Quelques pistes (très ouvertes) pour repenser sa culture militante
Grâce à Bergman et Montgomery, nous avons maintenant une définition claire et des exemples précis de ce que peut être une alternative au radicalisme rigide. Mais les choses risquent de rester un peu abstraites si on en reste là.
En effet, de la même façon qu’ils ont refusé de donner des critères pour définir le radicalisme rigide, Bergman et Montgomery ont fait le choix de ne pas lister une série de bonnes pratiques qui pourraient permettre d’incarner le militantisme joyeux. Certes, dans leur ouvrage ils parlent d’amitiés publiques, de confiance, de liberté ou encore d’éthique de l’affinité, mais ce faisant ils conservent toujours un recul théorique.

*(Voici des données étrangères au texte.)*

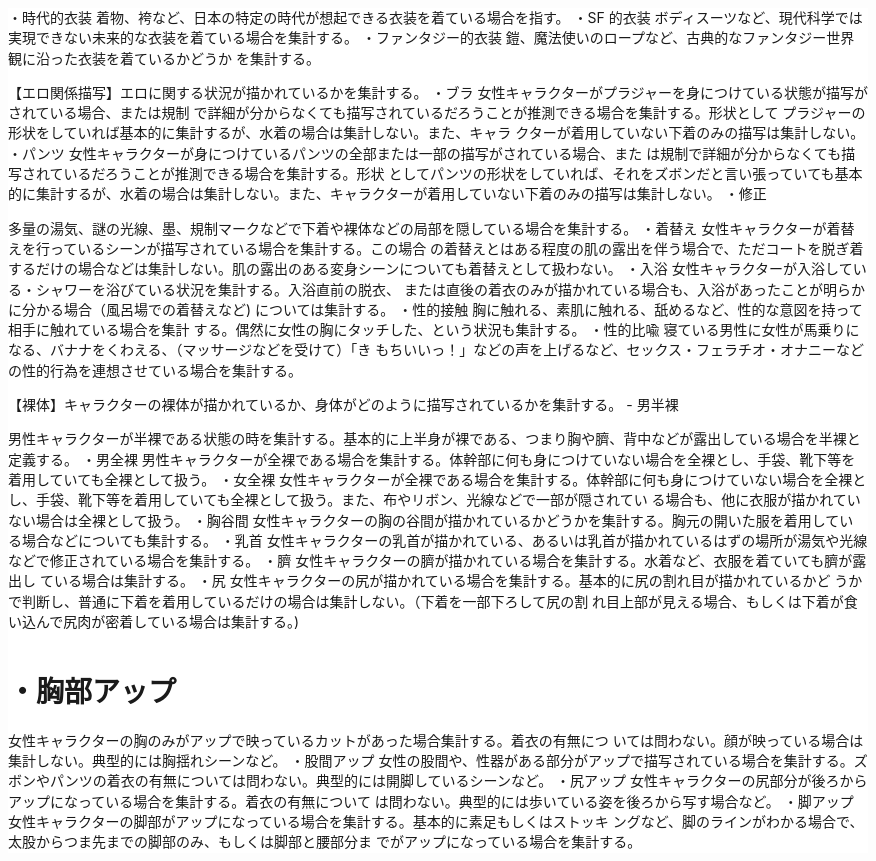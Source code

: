 ・時代的衣装
着物、袴など、日本の特定の時代が想起できる衣装を着ている場合を指す。
・SF 的衣装
ボディスーツなど、現代科学では実現できない未来的な衣装を着ている場合を集計する。
・ファンタジー的衣装
鎧、魔法使いのロープなど、古典的なファンタジー世界観に沿った衣装を着ているかどうか を集計する。

【エロ関係描写】エロに関する状況が描かれているかを集計する。
・ブラ
女性キャラクターがプラジャーを身につけている状態が描写がされている場合、または規制 で詳細が分からなくても描写されているだろうことが推測できる場合を集計する。形状として プラジャーの形状をしていれば基本的に集計するが、水着の場合は集計しない。また、キャラ クターが着用していない下着のみの描写は集計しない。
・パンツ
女性キャラクターが身につけているパンツの全部または一部の描写がされている場合、また は規制で詳細が分からなくても描写されているだろうことが推測できる場合を集計する。形状 としてパンツの形状をしていれば、それをズボンだと言い張っていても基本的に集計するが、水着の場合は集計しない。また、キャラクターが着用していない下着のみの描写は集計しない。 ・修正

多量の湯気、謎の光線、墨、規制マークなどで下着や裸体などの局部を隠している場合を集計する。
・着替え
女性キャラクターが着替えを行っているシーンが描写されている場合を集計する。この場合 の着替えとはある程度の肌の露出を伴う場合で、ただコートを脱ぎ着するだけの場合などは集計しない。肌の露出のある変身シーンについても着替えとして扱わない。
・入浴
女性キャラクターが入浴している・シャワーを浴びている状況を集計する。入浴直前の脱衣、 または直後の着衣のみが描かれている場合も、入浴があったことが明らかに分かる場合（風呂場での着替えなど) については集計する。
・性的接触
胸に触れる、素肌に触れる、舐めるなど、性的な意図を持って相手に触れている場合を集計 する。偶然に女性の胸にタッチした、という状況も集計する。
・性的比喩
寝ている男性に女性が馬乗りになる、バナナをくわえる、（マッサージなどを受けて）「き もちいいっ！」などの声を上げるなど、セックス・フェラチオ・オナニーなどの性的行為を連想させている場合を集計する。

【裸体】キャラクターの裸体が描かれているか、身体がどのように描写されているかを集計する。 - 男半裸

男性キャラクターが半裸である状態の時を集計する。基本的に上半身が裸である、つまり胸や臍、背中などが露出している場合を半裸と定義する。
・男全裸
男性キャラクターが全裸である場合を集計する。体幹部に何も身につけていない場合を全裸とし、手袋、靴下等を着用していても全裸として扱う。
・女全裸
女性キャラクターが全裸である場合を集計する。体幹部に何も身につけていない場合を全裸とし、手袋、靴下等を着用していても全裸として扱う。また、布やリボン、光線などで一部が隠されてい る場合も、他に衣服が描かれていない場合は全裸として扱う。
・胸谷間
女性キャラクターの胸の谷間が描かれているかどうかを集計する。胸元の開いた服を着用してい る場合などについても集計する。
・乳首
女性キャラクターの乳首が描かれている、あるいは乳首が描かれているはずの場所が湯気や光線 などで修正されている場合を集計する。
・臍
女性キャラクターの臍が描かれている場合を集計する。水着など、衣服を着ていても臍が露出し ている場合は集計する。
・尻
女性キャラクターの尻が描かれている場合を集計する。基本的に尻の割れ目が描かれているかど うかで判断し、普通に下着を着用しているだけの場合は集計しない。（下着を一部下ろして尻の割 れ目上部が見える場合、もしくは下着が食い込んで尻肉が密着している場合は集計する。)

# ・胸部アップ

女性キャラクターの胸のみがアップで映っているカットがあった場合集計する。着衣の有無につ いては問わない。顔が映っている場合は集計しない。典型的には胸揺れシーンなど。
・股間アップ
女性の股間や、性器がある部分がアップで描写されている場合を集計する。ズボンやパンツの着衣の有無については問わない。典型的には開脚しているシーンなど。
・尻アップ
女性キャラクターの尻部分が後ろからアップになっている場合を集計する。着衣の有無について は問わない。典型的には歩いている姿を後ろから写す場合など。
・脚アップ
女性キャラクターの脚部がアップになっている場合を集計する。基本的に素足もしくはストッキ ングなど、脚のラインがわかる場合で、太股からつま先までの脚部のみ、もしくは脚部と腰部分ま でがアップになっている場合を集計する。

C’est un choix que je respecte, mais que je trouve limitant pour celles et ceux qui veulent passer à l’action. C’est pourquoi je propose de conclure cet article en partageant une série de pistes de travail très personnelles, que j’ai glanées ça et là lors de mes différentes expériences militantes :
- Parler du radicalisme rigide
- Rechercher et assumer le « point Bisounours »
- Être authentiquement à l’écoute de ses camarades
- Faire des concessions
- Lâcher prise et accepter d’être vulnérable
- Créer des espaces où ce sont les relations interpersonnelles qui donnent le ton
- Apprendre à accueillir
- Montrer sa gratitude
- Célébrer ses victoires
- Prendre soin les uns des autres
- Établir une présomption de bienveillance
- Agiter sans irriter
- Trouver les ressources pour permettre des rituels de convivialité
- Encourager la complémentarité des tactiques
- Respecter les règles, les valeurs et la discipline que se donnent les autres
Ces pistes ne sont en aucun cas des prescriptions ou des critères universels, seulement quelques idées dont je vous laisse vous emparer. Je m’y réfère parce qu’elles me semblent réalistes et applicables, mais je ne prétend pas toujours trouver la force ou la patience de les appliquer. Elles restent néanmoins des repères utiles, comme autant de petites étoiles polaires pour se guider dans les moments difficiles. Le plus important dans tout cela reste pour moi la quête de la joie, comme remède authentique au radicalisme rigide.